* Your goal: Give again exactly the lines that run from the start of the records to the line holding "Notice how much", both ends counted. Do not include the pictures.

(Beginning of Materials provided)

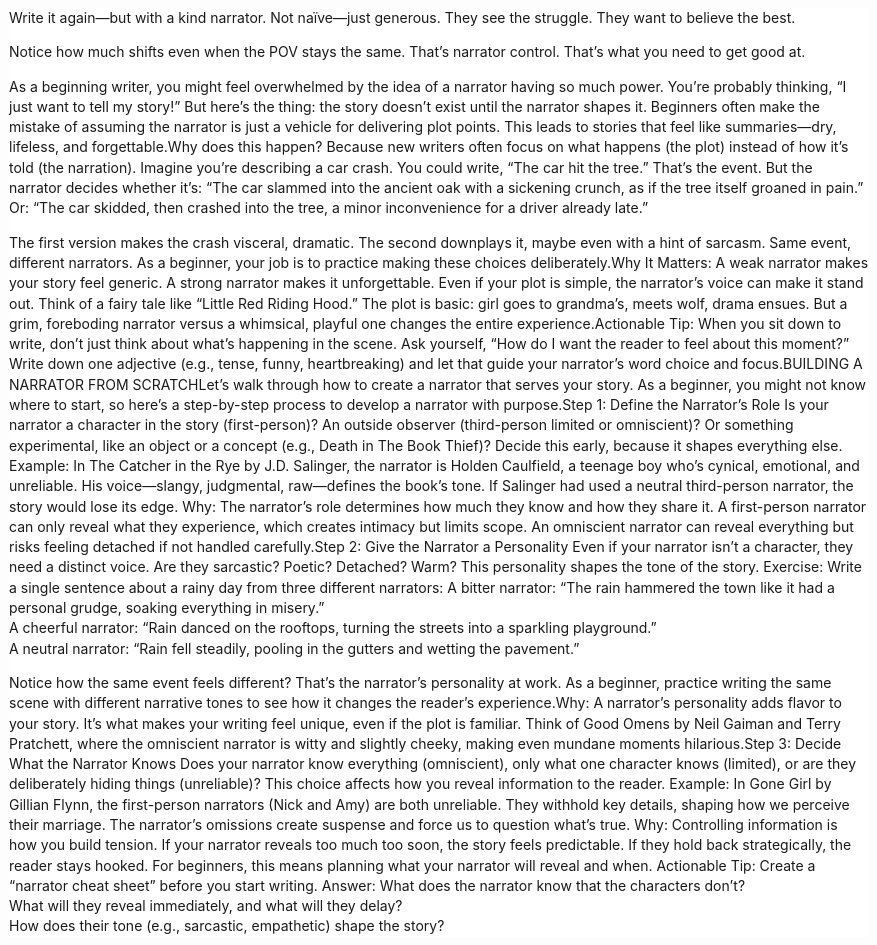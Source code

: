 Write it again—but with a kind narrator.
Not naïve—just generous. They see the struggle. They want to believe the best.

Notice how much shifts even when the POV stays the same. That’s narrator control. That’s what you need to get good at.

As a beginning writer, you might feel overwhelmed by the idea of a narrator having so much power. You’re probably thinking, “I just want to tell my story!” But here’s the thing: the story doesn’t exist until the narrator shapes it. Beginners often make the mistake of assuming the narrator is just a vehicle for delivering plot points. This leads to stories that feel like summaries—dry, lifeless, and forgettable.Why does this happen? Because new writers often focus on what happens (the plot) instead of how it’s told (the narration). Imagine you’re describing a car crash. You could write, “The car hit the tree.” That’s the event. But the narrator decides whether it’s: “The car slammed into the ancient oak with a sickening crunch, as if the tree itself groaned in pain.” 
Or: “The car skidded, then crashed into the tree, a minor inconvenience for a driver already late.”

The first version makes the crash visceral, dramatic. The second downplays it, maybe even with a hint of sarcasm. Same event, different narrators. As a beginner, your job is to practice making these choices deliberately.Why It Matters: A weak narrator makes your story feel generic. A strong narrator makes it unforgettable. Even if your plot is simple, the narrator’s voice can make it stand out. Think of a fairy tale like “Little Red Riding Hood.” The plot is basic: girl goes to grandma’s, meets wolf, drama ensues. But a grim, foreboding narrator versus a whimsical, playful one changes the entire experience.Actionable Tip: When you sit down to write, don’t just think about what’s happening in the scene. Ask yourself, “How do I want the reader to feel about this moment?” Write down one adjective (e.g., tense, funny, heartbreaking) and let that guide your narrator’s word choice and focus.BUILDING A NARRATOR FROM SCRATCHLet’s walk through how to create a narrator that serves your story. As a beginner, you might not know where to start, so here’s a step-by-step process to develop a narrator with purpose.Step 1: Define the Narrator’s Role
Is your narrator a character in the story (first-person)? An outside observer (third-person limited or omniscient)? Or something experimental, like an object or a concept (e.g., Death in The Book Thief)? Decide this early, because it shapes everything else.  Example: In The Catcher in the Rye by J.D. Salinger, the narrator is Holden Caulfield, a teenage boy who’s cynical, emotional, and unreliable. His voice—slangy, judgmental, raw—defines the book’s tone. If Salinger had used a neutral third-person narrator, the story would lose its edge.  Why: The narrator’s role determines how much they know and how they share it. A first-person narrator can only reveal what they experience, which creates intimacy but limits scope. An omniscient narrator can reveal everything but risks feeling detached if not handled carefully.Step 2: Give the Narrator a Personality
Even if your narrator isn’t a character, they need a distinct voice. Are they sarcastic? Poetic? Detached? Warm? This personality shapes the tone of the story.  Exercise: Write a single sentence about a rainy day from three different narrators:  A bitter narrator: “The rain hammered the town like it had a personal grudge, soaking everything in misery.”  
A cheerful narrator: “Rain danced on the rooftops, turning the streets into a sparkling playground.”  
A neutral narrator: “Rain fell steadily, pooling in the gutters and wetting the pavement.”

Notice how the same event feels different? That’s the narrator’s personality at work. As a beginner, practice writing the same scene with different narrative tones to see how it changes the reader’s experience.Why: A narrator’s personality adds flavor to your story. It’s what makes your writing feel unique, even if the plot is familiar. Think of Good Omens by Neil Gaiman and Terry Pratchett, where the omniscient narrator is witty and slightly cheeky, making even mundane moments hilarious.Step 3: Decide What the Narrator Knows
Does your narrator know everything (omniscient), only what one character knows (limited), or are they deliberately hiding things (unreliable)? This choice affects how you reveal information to the reader.  Example: In Gone Girl by Gillian Flynn, the first-person narrators (Nick and Amy) are both unreliable. They withhold key details, shaping how we perceive their marriage. The narrator’s omissions create suspense and force us to question what’s true.  Why: Controlling information is how you build tension. If your narrator reveals too much too soon, the story feels predictable. If they hold back strategically, the reader stays hooked. For beginners, this means planning what your narrator will reveal and when.  Actionable Tip: Create a “narrator cheat sheet” before you start writing. Answer:  What does the narrator know that the characters don’t?  
What will they reveal immediately, and what will they delay?  
How does their tone (e.g., sarcastic, empathetic) shape the story?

(End of Materials provided)

* Response to the exercise:
Source code

: Write it again—but with a kind narrator.
Not naïve—just generous. They see the struggle. They want to believe the best.

Notice how much shifts even when the POV stays the same. That’s narrator control. That’s what you need to get good at.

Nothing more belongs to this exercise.